## Records from a data collection
■ ■ ■ ■ ■ ■ ■

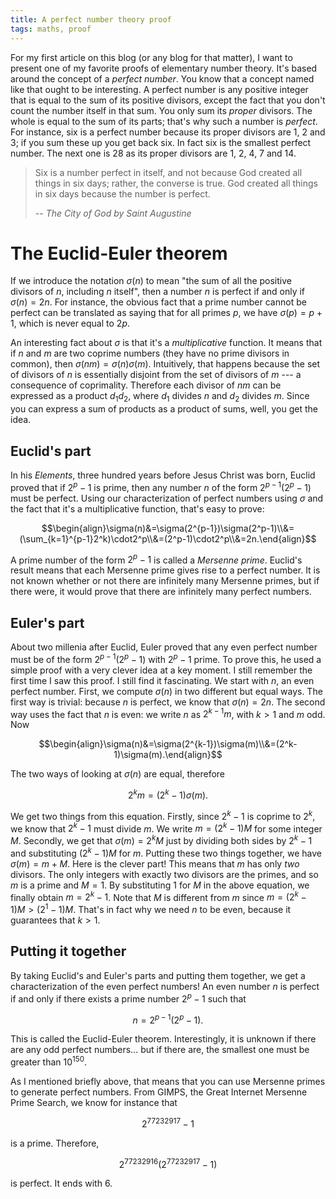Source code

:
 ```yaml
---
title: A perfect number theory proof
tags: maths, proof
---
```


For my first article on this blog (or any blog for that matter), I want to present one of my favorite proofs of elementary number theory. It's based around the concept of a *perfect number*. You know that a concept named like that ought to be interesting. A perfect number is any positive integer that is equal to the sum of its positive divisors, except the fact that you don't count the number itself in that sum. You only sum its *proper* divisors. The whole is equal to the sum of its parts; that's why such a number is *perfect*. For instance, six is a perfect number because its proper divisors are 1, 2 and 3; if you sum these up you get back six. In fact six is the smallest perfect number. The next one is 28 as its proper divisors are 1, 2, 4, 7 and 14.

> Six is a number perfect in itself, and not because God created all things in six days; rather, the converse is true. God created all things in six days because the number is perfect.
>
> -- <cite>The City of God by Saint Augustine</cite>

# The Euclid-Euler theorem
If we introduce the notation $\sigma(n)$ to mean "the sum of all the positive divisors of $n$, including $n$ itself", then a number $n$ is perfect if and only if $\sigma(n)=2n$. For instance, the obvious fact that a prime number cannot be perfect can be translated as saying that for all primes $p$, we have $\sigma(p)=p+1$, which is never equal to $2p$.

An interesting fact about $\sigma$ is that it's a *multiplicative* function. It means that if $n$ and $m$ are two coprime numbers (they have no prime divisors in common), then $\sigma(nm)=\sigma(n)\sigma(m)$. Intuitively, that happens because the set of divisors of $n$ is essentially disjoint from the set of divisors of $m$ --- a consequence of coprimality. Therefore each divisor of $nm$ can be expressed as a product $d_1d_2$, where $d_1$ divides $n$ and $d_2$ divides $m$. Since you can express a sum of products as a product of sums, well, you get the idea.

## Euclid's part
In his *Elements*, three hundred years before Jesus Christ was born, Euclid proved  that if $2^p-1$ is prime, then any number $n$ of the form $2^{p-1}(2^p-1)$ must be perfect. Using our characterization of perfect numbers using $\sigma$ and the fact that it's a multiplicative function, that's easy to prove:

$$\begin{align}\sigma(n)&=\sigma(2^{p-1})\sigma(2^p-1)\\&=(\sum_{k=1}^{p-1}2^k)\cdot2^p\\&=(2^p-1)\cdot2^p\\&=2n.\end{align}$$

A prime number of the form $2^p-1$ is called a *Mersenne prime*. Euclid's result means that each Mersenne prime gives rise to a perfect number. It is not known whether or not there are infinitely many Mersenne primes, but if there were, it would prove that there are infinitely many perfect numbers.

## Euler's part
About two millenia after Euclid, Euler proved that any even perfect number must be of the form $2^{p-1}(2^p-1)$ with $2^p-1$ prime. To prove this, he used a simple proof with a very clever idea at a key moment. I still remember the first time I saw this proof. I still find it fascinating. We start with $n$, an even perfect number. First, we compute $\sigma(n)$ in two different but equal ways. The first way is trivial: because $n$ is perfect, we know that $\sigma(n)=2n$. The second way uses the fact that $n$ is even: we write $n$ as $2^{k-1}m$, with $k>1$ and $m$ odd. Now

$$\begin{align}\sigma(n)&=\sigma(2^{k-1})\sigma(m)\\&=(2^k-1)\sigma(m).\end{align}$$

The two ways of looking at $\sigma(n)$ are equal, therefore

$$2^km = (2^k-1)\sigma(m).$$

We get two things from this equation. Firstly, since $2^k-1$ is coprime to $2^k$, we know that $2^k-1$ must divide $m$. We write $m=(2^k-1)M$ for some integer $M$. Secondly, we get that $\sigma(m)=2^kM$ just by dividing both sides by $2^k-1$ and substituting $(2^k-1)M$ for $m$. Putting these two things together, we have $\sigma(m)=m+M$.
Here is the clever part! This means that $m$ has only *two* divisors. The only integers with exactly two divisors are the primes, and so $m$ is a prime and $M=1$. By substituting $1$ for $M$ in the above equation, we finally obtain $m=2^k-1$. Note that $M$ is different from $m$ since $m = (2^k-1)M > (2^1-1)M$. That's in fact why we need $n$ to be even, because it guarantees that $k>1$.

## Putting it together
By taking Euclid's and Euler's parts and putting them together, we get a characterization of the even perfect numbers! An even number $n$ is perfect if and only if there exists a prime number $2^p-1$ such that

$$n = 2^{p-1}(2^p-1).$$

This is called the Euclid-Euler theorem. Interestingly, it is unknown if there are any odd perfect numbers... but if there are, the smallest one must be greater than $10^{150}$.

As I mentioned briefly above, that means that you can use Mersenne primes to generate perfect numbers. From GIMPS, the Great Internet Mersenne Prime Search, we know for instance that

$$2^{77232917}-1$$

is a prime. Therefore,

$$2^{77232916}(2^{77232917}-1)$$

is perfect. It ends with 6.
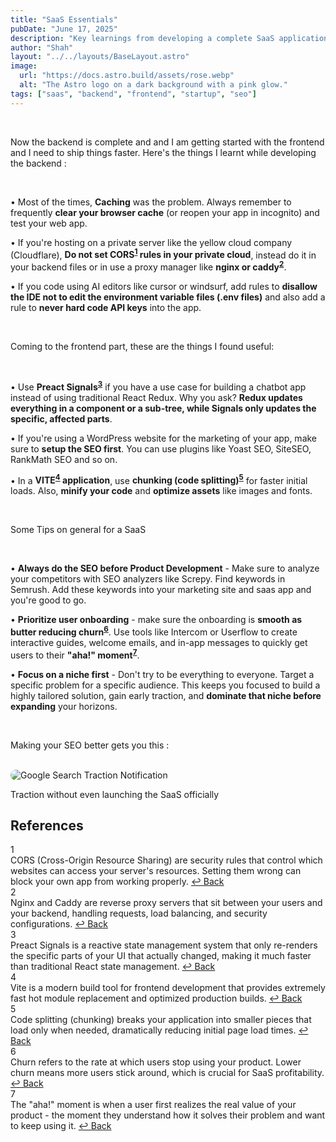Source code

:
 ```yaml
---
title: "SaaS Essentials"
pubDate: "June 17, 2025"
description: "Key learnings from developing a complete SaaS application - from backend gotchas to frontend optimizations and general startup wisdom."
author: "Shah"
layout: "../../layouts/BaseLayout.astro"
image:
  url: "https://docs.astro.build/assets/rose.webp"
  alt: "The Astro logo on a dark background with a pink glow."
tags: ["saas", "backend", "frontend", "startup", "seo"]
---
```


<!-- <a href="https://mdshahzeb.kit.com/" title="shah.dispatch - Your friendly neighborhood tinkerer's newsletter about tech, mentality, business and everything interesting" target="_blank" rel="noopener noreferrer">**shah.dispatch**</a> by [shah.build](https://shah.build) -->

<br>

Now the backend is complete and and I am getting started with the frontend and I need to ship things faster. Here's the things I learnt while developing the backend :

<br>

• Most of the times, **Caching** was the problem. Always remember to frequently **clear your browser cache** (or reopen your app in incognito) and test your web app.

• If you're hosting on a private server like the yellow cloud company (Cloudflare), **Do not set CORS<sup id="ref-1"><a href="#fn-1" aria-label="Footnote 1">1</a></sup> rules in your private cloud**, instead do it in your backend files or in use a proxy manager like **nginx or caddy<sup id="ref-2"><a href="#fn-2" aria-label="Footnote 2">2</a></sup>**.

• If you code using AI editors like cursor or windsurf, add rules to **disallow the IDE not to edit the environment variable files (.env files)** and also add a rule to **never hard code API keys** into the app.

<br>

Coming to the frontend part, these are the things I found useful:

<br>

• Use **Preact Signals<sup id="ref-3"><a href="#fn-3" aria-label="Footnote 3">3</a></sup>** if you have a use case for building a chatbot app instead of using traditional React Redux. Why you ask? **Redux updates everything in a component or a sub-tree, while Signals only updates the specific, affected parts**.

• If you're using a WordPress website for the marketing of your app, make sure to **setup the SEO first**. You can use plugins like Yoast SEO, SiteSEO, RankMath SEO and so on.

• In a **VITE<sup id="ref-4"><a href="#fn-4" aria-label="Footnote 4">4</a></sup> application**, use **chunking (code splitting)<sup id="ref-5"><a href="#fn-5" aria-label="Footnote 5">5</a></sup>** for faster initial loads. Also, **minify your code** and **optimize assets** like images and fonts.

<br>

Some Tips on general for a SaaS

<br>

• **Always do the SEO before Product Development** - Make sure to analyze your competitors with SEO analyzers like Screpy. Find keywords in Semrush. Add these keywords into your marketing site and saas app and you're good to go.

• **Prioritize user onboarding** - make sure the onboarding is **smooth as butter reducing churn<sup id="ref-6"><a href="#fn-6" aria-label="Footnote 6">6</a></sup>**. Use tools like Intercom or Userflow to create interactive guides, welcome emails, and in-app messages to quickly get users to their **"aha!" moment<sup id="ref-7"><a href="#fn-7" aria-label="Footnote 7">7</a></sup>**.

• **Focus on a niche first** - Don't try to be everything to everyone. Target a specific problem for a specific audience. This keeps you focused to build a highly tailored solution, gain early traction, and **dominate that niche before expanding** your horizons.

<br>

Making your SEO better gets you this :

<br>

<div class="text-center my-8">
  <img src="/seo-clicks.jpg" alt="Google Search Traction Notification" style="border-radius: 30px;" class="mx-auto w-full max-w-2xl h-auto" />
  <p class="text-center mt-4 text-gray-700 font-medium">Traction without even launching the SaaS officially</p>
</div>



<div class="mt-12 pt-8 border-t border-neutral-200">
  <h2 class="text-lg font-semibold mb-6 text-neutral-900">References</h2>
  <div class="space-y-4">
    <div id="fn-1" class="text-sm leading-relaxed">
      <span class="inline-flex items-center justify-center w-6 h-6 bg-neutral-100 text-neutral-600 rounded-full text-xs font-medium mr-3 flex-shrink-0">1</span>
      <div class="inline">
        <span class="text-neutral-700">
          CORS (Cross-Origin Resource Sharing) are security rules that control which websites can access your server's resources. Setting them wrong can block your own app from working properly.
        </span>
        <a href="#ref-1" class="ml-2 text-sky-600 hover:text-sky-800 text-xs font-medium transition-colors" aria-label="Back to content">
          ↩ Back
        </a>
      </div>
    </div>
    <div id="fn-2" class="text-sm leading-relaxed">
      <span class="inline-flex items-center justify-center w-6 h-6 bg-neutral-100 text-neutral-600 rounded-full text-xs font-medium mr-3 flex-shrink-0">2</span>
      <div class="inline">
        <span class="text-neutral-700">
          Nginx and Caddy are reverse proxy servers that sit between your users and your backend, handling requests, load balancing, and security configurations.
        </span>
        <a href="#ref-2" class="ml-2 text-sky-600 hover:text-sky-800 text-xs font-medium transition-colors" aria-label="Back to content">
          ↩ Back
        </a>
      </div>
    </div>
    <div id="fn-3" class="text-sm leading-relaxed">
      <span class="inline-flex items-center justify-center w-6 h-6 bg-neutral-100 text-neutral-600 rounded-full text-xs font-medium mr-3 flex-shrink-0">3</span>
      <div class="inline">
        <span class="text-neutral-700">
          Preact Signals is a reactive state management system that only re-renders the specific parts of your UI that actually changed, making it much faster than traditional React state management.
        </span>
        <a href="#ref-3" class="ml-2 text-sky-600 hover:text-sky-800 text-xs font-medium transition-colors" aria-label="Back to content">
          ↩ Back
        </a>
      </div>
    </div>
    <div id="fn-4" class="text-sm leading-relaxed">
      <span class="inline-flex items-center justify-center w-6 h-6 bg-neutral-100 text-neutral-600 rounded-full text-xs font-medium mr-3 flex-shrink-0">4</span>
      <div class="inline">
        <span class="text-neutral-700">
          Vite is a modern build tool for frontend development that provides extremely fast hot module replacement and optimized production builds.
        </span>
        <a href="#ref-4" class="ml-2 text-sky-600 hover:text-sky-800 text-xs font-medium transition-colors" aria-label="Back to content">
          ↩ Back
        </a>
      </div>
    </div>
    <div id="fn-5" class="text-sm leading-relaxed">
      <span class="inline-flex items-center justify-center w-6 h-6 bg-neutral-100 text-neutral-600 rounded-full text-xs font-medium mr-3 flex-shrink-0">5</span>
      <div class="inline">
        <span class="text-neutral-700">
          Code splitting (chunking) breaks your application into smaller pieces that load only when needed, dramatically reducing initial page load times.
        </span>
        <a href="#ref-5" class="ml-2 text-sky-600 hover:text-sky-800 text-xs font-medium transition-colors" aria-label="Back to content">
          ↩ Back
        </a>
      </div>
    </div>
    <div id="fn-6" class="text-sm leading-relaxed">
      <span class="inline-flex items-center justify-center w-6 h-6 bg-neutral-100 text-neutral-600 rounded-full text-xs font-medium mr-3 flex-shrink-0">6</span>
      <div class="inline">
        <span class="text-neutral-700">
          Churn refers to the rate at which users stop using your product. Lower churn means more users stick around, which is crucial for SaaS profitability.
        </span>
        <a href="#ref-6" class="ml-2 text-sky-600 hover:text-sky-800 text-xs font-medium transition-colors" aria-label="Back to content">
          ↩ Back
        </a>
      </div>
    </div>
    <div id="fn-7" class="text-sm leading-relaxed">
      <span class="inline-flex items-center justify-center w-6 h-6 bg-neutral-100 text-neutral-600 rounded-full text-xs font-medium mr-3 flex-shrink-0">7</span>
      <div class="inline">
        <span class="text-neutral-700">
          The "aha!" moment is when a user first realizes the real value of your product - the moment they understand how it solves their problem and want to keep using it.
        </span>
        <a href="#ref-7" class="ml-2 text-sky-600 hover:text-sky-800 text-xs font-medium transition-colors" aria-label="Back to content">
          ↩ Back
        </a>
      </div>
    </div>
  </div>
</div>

■ ■ ■ ■ ■ ■ ■

## What to produce
Print exactly the lines above, between the one holding "specific, affected parts**." and the one holding "onboarding** - make", inclusive, and nothing besides.

## Response area
• Use **Preact Signals<sup id="ref-3"><a href="#fn-3" aria-label="Footnote 3">3</a></sup>** if you have a use case for building a chatbot app instead of using traditional React Redux. Why you ask? **Redux updates everything in a component or a sub-tree, while Signals only updates the specific, affected parts**.

• If you're using a WordPress website for the marketing of your app, make sure to **setup the SEO first**. You can use plugins like Yoast SEO, SiteSEO, RankMath SEO and so on.

• In a **VITE<sup id="ref-4"><a href="#fn-4" aria-label="Footnote 4">4</a></sup> application**, use **chunking (code splitting)<sup id="ref-5"><a href="#fn-5" aria-label="Footnote 5">5</a></sup>** for faster initial loads. Also, **minify your code** and **optimize assets** like images and fonts.

<br>

Some Tips on general for a SaaS

<br>

• **Always do the SEO before Product Development** - Make sure to analyze your competitors with SEO analyzers like Screpy. Find keywords in Semrush. Add these keywords into your marketing site and saas app and you're good to go.

• **Prioritize user onboarding** - make sure the onboarding is **smooth as butter reducing churn<sup id="ref-6"><a href="#fn-6" aria-label="Footnote 6">6</a></sup>**. Use tools like Intercom or Userflow to create interactive guides, welcome emails, and in-app messages to quickly get users to their **"aha!" moment<sup id="ref-7"><a href="#fn-7" aria-label="Footnote 7">7</a></sup>**.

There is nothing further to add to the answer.